COME RICICLARE

Il consorzio che si occupa, in tutta Italia, della raccolta e del riciclaggio di questo importante rifiuto si chiama RILEGNO. Fa parte del CONAI, che vuol dire Consorzio Nazionale Imballaggi, creato nel 1997 per gestire la raccolta differenziata di tutti gli imballaggi in Italia (carta, plastica, acciaio, alluminio, vetro e legno).
Il consorzio RILENO ha collocato in tutta Italia tanti punti di raccolta, detti piattaforme, dove tutti possiamo portare gli imballaggi in legno che non usiamo più, come cassette della frutta, mobili, imballaggi ecc....
Dopo la raccolta il legno viene portato ai centri di riciclaggio, viene ripulito delle parti estranee più grosse ( ferro, plastica, vetro ecc..) e poi pesato. Il materiale da lavorare viene introdotto all'interno del cippatore. All'interno di tale macchinario, il legno subisce una variazione nelle dimensioni, ossia ridotto meccanicamente in pezzettini di piccola dimensione e viene separato a seconda della grandezza.
Successivamente passa ad un essiccatoio, che ne riduce il livello di umidità. Ora il legno pulito, sminuzzato e asciugato è pronto per le varie utilizzazioni quali la produzione di pannelli truciolati, produzione di compost o produzione di energia elettrica.

DESTINAZIONE: STABILIMENTI DI PANNELLI TRUCIOLATI

Non tutte le qualità di rifiuti di legno sono adatte per la produzione di pannelli truciolati, per cui è necessario assicurarsi, con adeguati strumenti di controllo, che non vengano utilizzate frazioni di legno non idonee dal punto di vista dell’inquinamento (come, per esempio, le traversine della ferrovia risultano classificati come legni altamente inquinanti).
In questi stabilimenti il legno pulito, sminuzzato e asciugato viene mescolato con collanti per formare un unico materasso, costituito al centro dalla fibra più grossa, che gli conferisce stabilità, e all’esterno da quella più sottile, che agevola la levigatura. Questo pannello viene poi pressato a caldo, a freddo e poi tagliato in dimensioni di varie misure.
Tra tutti i pannelli di legno artificiale quello truciolare è il più utilizzato per la costruzione di mobili, complementi di arredo, imballaggi ecc…

DESTINAZIONE: IMPIANTI DI PRODUZIONE COMPOST

Il legno cippato viene trasportato presso impianti di produzione di compostaggio, dove viene miscelato con altri rifiuti organici. Dopo un processo naturale di decomposizione e trasformazione di tutte le sostanze organiche, i materiali legnosi cippati e gli altri rifiuti organici, diventano compost.
Il compostaggio è il modo più efficace per produrre l'humus, ma è anche un contributo attivo per la tutela dell'ambiente, perché si utilizza per concimare giardini, piante e terreni agricoli, ma anche perché, producendolo, si riduce la quantità di rifiuti smaltiti in discarica.
In pratica, producendo compost, ritorna alla natura ciò che proveniva dalla natura.
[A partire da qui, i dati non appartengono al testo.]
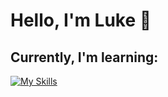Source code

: <h1> Hello, I'm Luke 👋</h1>
<h2> Currently, I'm learning:</h2>
<a href="https://skillicons.dev" rel="nofollow">

[![My Skills](https://skillicons.dev/icons?i=html,css,js)](https://skillicons.dev)
</a>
DESTINAZIONE: CENTRALI DI PRODUZIONE DI ENERGIA ELETTRICA

Il legno cippato viene trasportato presso centrali di produzione di energia elettrica. Tali centrali utilizzano le biomasse a fini energetici. Può essere definito biomassa tutto ciò che ha matrice organica, quindi residui delle coltivazioni o piante, come nel nostro caso. La biomassa è ampiamente disponibile ovunque e rappresenta una risorsa locale, pulita e rinnovabile.
I materiali legnosi che ora possono essere riciclati in questo modo, prima della costruzione delle centrali di recupero energetico, erano destinati principalmente alle discariche pubbliche, con un notevole dispendio di soldi per i comuni e per i cittadini e causando grossi danni all'ambiente. Inoltre l'utilizzo delle biomasse per fini energetici non contribuisce all'effetto serra, poiché la quantità di anidride carbonica rilasciata durante la decomposizione, per effetto della conversione energetica, è equivalente a quella assorbita durante la crescita della pianta stessa.